American Book Company was formed in 1890 by the consolidation of Van Antwerp, Bragg and Co., A.S. Barnes & Co., D. Appleton and Co., and Ivison, Blakeman and Co. It was acquired by Litton Industries in 1967 and existed as a division of Litton Educational Publishing, Inc. until being sold to the International Thomson Organization in 1981. Thomson then sold its American Book Company K-12 assets to D. C. Heath and Company in 1981. The company was absorbed into D. C. Heath and ceased to exist as an imprint. Any remaining K-12 assets of the American Book Company are now owned by Houghton Mifflin (now Houghton Mifflin Harcourt), which acquired D. C. Heath and Company in 1995.
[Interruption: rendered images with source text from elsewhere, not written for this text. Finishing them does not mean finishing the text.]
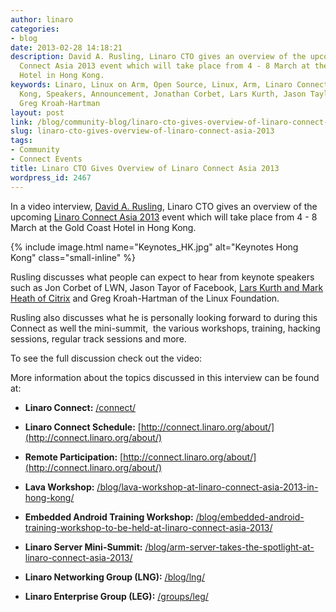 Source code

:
 ```yaml
---
author: linaro
categories:
- blog
date: 2013-02-28 14:18:21
description: David A. Rusling, Linaro CTO gives an overview of the upcoming Linaro
  Connect Asia 2013 event which will take place from 4 - 8 March at the Gold Coast
  Hotel in Hong Kong.
keywords: Linaro, Linux on Arm, Open Source, Linux, Arm, Linaro Connect, LCA13-Hong
  Kong, Speakers, Announcement, Jonathan Corbet, Lars Kurth, Jason Taylor, Greg K-H,
  Greg Kroah-Hartman
layout: post
link: /blog/community-blog/linaro-cto-gives-overview-of-linaro-connect-asia-2013/
slug: linaro-cto-gives-overview-of-linaro-connect-asia-2013
tags:
- Community
- Connect Events
title: Linaro CTO Gives Overview of Linaro Connect Asia 2013
wordpress_id: 2467
---
```


In a video interview, [David A. Rusling](/about/), Linaro CTO gives an overview of the upcoming [Linaro Connect Asia 2013](http://connect.linaro.org) event which will take place from 4 - 8 March at the Gold Coast Hotel in Hong Kong.

{% include image.html name="Keynotes_HK.jpg" alt="Keynotes Hong Kong" class="small-inline" %}

Rusling discusses what people can expect to hear from keynote speakers such as Jon Corbet of LWN, Jason Tayor of Facebook, [Lars Kurth and Mark Heath of Citrix](/blog/arm-server-takes-the-spotlight-at-linaro-connect-asia-2013/) and Greg Kroah-Hartman of the Linux Foundation.

Rusling also discusses what he is personally looking forward to during this Connect as well the mini-summit,  the various workshops, training, hacking sessions, regular track sessions and more.

To see the full discussion check out the video:

More information about the topics discussed in this interview  can be found at:

  * **Linaro Connect:** [/connect/](/initiatives/connect/)


  * **Linaro Connect Schedule:** [http://connect.linaro.org/about/](http://connect.linaro.org/about/)


  * **Remote Participation:** [http://connect.linaro.org/about/](http://connect.linaro.org/about/)


  * **Lava Workshop:** [/blog/lava-workshop-at-linaro-connect-asia-2013-in-hong-kong/](/blog/lava-workshop-at-linaro-connect-asia-2013-in-hong-kong/)


  * **Embedded Android Training Workshop:** [/blog/embedded-android-training-workshop-to-be-held-at-linaro-connect-asia-2013/](/blog/embedded-android-training-workshop-to-be-held-at-linaro-connect-asia-2013/)


  * **Linaro Server Mini-Summit:** [/blog/arm-server-takes-the-spotlight-at-linaro-connect-asia-2013/](/blog/arm-server-takes-the-spotlight-at-linaro-connect-asia-2013/)


  * **Linaro Networking Group (LNG):** [/blog/lng/](/blog/lng/)


  * **Linaro Enterprise Group (LEG):** [/groups/leg/](/groups/leg/) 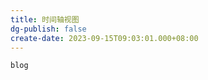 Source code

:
 ```yaml
---
title: 时间轴视图
dg-publish: false
create-date: 2023-09-15T09:03:01.000+08:00
---
```

```timeline
blog
``` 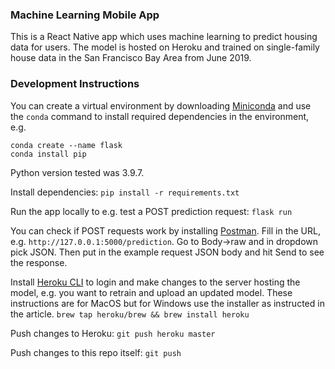 ### Machine Learning Mobile App

This is a React Native app which uses machine learning to predict housing data for users.
The model is hosted on Heroku and trained on single-family house data in the San Francisco Bay Area from June 2019.


### Development Instructions
You can create a virtual environment by downloading [Miniconda](https://docs.conda.io/en/latest/miniconda.html) and use the `conda` command to install required dependencies in the environment, e.g.
```
conda create --name flask
conda install pip
```
Python version tested was 3.9.7.

Install dependencies:
`pip install -r requirements.txt`

Run the app locally to e.g. test a POST prediction request:
`flask run`

You can check if POST requests work by installing [Postman](https://www.postman.com/).
Fill in the URL, e.g. `http://127.0.0.1:5000/prediction`. Go to Body->raw and in dropdown pick JSON. Then put in the example request JSON body and hit Send to see the response.

Install [Heroku CLI](https://devcenter.heroku.com/articles/heroku-cli) to login and make changes to the server hosting the model, e.g. you want to retrain and upload an updated model. These instructions are for MacOS but for Windows use the installer as instructed in the article.
`brew tap heroku/brew && brew install heroku`

Push changes to Heroku:
`git push heroku master`

Push changes to this repo itself:
`git push` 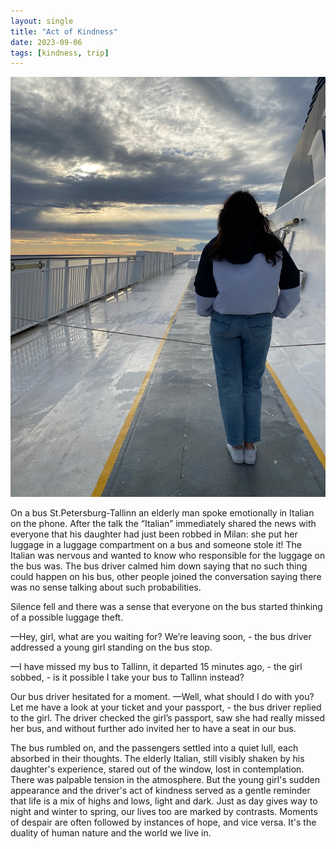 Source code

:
 ```yaml
---
layout: single
title: "Act of Kindness"
date: 2023-09-06
tags: [kindness, trip]
---
```

![Act of Kindness](/assets/images/act-of-kindness.jpg)

On a bus St.Petersburg-Tallinn an elderly man spoke emotionally in Italian on the phone. After the talk the “Italian” immediately shared the news with everyone that his daughter had just been robbed in Milan: she put her luggage in a luggage compartment on a bus and someone stole it! The Italian was nervous and wanted to know who responsible for the luggage on the bus was. The bus driver calmed him down saying that no such thing could happen on his bus, other people joined the conversation saying there was no sense talking about such probabilities.

Silence fell and there was a sense that everyone on the bus started thinking of a possible luggage theft. 

&mdash;Hey, girl, what are you waiting for? We’re leaving soon, - the bus driver addressed a young girl standing on the bus stop.

&mdash;I have missed my bus to Tallinn, it departed 15 minutes ago, - the girl sobbed, - is it possible I take your bus to Tallinn instead?   

Our bus driver hesitated for a moment. 
&mdash;Well, what should I do with you? Let me have a look at your ticket and your passport, - the bus driver replied to the girl. The driver checked the girl’s passport, saw she had really missed her bus, and without further ado invited her to have a seat in our bus.

The bus rumbled on, and the passengers settled into a quiet lull, each absorbed in their thoughts. The elderly Italian, still visibly shaken by his daughter's experience, stared out of the window, lost in contemplation. There was palpable tension in the atmosphere. But the young girl's sudden appearance and the driver's act of kindness served as a gentle reminder that life is a mix of highs and lows, light and dark. Just as day gives way to night and winter to spring, our lives too are marked by contrasts. Moments of despair are often followed by instances of hope, and vice versa. It's the duality of human nature and the world we live in.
Many of the college level textbook rights of ABC/Litton were sold by International Thomson as well, to Van Nostrand Reinhold, though some remained under the Wadsworth imprint at Thomson, which is now Cengage Learning.

==American Writers Series==
Beginning in 1934 and continuing into the 1940s, the American Book Company published a 23-volume American Writers Series with Harry H. Clark as the general editor. Each volume had one or two editors and consisted of "representative selections, with introduction, bibliography, and notes".

The volume on Benjamin Franklin drew a warm tribute from Carl Van Doren to Frank Luther Mott.